# Assignment 3 – Machine Learning

**Total Weight:** 15% of total course mark  
**Dataset:** [Credit Card Transactions Dataset](https://drive.google.com/file/d/1XW1SwrIGXKyz8Sb0-hCii7KLwvrqehCp/view?usp=drive_link)

---

## Overview

In this assignment, you will apply the complete machine learning pipeline — from data preparation to model tuning — using a real-world dataset of simulated credit card transactions.

You will complete **three parts**:
1. **Task Analysis & Exploration** (5 marks)  
2. **Regression Task** – Predict Transaction Amount (5 marks)  
3. **Classification Task** – Fraud Detection (5 marks)

The goal is to demonstrate your understanding of data preprocessing, feature engineering, exploratory analysis, model development, and performance evaluation.

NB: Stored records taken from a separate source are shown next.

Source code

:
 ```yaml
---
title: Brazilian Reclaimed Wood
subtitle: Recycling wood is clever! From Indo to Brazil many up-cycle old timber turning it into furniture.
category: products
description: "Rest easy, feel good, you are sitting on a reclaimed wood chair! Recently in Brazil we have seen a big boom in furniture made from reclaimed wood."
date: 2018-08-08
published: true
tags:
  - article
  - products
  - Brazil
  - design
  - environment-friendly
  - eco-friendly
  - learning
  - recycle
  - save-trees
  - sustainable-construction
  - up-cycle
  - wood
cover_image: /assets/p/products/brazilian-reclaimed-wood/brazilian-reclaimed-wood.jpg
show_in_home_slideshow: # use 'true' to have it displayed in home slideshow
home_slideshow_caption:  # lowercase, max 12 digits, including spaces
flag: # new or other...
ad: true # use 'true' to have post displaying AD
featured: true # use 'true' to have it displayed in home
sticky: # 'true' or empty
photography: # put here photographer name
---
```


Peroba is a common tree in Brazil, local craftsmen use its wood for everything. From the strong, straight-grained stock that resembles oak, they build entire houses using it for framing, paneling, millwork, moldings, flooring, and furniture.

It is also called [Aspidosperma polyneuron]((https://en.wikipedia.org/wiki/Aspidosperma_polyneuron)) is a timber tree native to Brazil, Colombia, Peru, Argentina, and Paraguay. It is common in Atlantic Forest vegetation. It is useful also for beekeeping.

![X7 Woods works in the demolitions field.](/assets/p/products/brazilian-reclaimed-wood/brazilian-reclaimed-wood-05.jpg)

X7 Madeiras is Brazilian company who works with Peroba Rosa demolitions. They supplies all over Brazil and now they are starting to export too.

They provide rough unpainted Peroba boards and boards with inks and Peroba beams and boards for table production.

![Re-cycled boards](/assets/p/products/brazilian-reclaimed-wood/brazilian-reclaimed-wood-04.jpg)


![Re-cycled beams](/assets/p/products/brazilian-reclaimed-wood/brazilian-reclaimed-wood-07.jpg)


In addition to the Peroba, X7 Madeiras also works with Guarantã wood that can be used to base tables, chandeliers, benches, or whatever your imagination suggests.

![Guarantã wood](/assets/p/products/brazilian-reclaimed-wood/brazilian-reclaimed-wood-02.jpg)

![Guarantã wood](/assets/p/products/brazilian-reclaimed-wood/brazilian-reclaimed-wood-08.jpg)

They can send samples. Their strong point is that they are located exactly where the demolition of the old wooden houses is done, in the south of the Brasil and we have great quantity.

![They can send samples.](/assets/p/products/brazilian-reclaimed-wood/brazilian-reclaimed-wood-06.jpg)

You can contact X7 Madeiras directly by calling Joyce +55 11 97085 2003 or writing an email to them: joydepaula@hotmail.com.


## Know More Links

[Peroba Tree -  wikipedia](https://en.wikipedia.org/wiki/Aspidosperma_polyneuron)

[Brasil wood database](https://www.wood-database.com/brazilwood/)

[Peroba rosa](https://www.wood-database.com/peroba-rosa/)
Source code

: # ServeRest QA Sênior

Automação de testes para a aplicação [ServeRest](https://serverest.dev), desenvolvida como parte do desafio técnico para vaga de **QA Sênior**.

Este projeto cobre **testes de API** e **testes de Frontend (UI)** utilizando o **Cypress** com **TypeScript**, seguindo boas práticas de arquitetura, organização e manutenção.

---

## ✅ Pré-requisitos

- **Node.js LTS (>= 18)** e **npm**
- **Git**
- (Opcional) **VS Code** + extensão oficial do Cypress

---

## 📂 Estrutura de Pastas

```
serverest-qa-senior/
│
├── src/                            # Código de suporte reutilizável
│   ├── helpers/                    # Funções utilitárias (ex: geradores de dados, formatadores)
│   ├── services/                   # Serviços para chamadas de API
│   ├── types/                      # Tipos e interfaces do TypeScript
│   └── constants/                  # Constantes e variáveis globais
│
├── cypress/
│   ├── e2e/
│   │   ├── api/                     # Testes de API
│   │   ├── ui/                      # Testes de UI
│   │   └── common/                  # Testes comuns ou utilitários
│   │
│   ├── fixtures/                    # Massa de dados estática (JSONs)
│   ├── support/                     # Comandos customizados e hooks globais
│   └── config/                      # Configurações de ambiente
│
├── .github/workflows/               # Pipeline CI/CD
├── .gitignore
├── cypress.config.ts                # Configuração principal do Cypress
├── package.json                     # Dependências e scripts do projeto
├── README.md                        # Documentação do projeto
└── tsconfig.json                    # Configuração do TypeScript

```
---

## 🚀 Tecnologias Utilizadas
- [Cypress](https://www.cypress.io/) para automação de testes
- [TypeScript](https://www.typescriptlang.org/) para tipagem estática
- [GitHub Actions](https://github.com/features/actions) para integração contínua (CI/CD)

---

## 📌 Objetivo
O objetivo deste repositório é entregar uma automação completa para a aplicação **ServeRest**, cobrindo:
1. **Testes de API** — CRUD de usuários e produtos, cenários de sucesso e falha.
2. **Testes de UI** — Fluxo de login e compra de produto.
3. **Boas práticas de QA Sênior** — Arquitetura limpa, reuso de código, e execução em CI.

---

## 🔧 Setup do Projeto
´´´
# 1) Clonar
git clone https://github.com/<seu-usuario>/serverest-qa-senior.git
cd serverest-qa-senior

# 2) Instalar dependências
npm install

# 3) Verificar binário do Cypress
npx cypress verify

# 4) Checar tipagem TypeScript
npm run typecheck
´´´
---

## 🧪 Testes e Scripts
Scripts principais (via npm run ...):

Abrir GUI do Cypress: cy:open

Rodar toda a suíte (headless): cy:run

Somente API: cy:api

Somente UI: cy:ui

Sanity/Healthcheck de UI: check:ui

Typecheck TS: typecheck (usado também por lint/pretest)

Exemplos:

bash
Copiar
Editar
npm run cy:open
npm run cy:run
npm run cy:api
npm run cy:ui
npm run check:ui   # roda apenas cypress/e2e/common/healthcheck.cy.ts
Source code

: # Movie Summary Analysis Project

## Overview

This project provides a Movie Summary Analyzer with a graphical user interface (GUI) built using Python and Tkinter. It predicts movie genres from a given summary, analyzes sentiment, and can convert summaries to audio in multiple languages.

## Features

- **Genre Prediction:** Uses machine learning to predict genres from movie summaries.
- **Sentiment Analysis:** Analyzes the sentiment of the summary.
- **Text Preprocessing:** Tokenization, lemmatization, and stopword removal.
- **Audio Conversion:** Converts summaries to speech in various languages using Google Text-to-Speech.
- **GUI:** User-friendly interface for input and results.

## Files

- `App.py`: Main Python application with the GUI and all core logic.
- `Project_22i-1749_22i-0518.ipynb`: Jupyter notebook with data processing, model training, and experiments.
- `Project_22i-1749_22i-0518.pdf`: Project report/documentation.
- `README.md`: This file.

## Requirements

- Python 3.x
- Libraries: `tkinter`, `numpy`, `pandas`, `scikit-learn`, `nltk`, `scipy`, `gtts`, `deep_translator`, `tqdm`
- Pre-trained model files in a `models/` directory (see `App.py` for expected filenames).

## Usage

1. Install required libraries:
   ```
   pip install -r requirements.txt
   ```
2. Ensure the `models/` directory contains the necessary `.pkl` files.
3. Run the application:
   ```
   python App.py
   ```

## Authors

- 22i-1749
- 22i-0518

## Submission Requirements

| File | Description |
|------|--------------|
| `z{studentID}.ipynb` | Notebook showing data analysis, model comparison, and interpretation; includes all outputs |
| `z{studentID}.py` | Python script that trains final models and outputs predictions - runs as `$ python3 z{studentID}.py <train_csv> <test_csv>`|
---

## Dataset Description

Each record represents one credit card transaction with associated customer, merchant, and location data.  
Below is a summary of the key columns:

| Column | Description | Notes |
|---------|--------------|-------|
| `trans_date_trans_time` | Date and time of transaction |   |
| `cc_num` | Credit card number (anonymised) |   |
| `merchant` | Merchant/business name |  |
| `category` | Transaction type (e.g., shopping, travel) |  |
| `amt` | Transaction amount | **Regression target** |
| `first`, `last` | Cardholder names |  |
| `gender` | F = Female, M = Male |   |
| `street`, `city`, `state`, `zip` | Customer address info |  |
| `lat`, `long` | Customer coordinates |   |
| `city_pop` | City population |  |
| `job` | Cardholder occupation |  |
| `dob` | Date of birth |  |
| `trans_num` | Unique transaction ID |  |
| `unix_time` | Transaction timestamp |  |
| `merch_lat`, `merch_long` | Merchant coordinates |   |
| `is_fraud` | 1 = Fraud, 0 = Legitimate | **Classification target** |

---

## Part I – Task Analysis & Exploration (5 marks)

**Deliverable:**  
A Jupyter Notebook (`z{studentID}.ipynb`) that documents your analytical process (steps you took to build and tune your final machine learning models for Part II and Part III). Make sure you include all outputs of your notebook before you submit. Make sure the size of your notebook is less than 3MB, including the notebook outputs. 

### Required Elements

- **Data Cleaning, Preparation & Data Exploration**: Briefly list the key steps you took to clean and preprocess the data. Explore the dataset to uncover meaningful patterns, trends, and anomalies. And demonstrate your analytical reasoning by explaining how these insights informed your modeling decisions or helped shape conclusions.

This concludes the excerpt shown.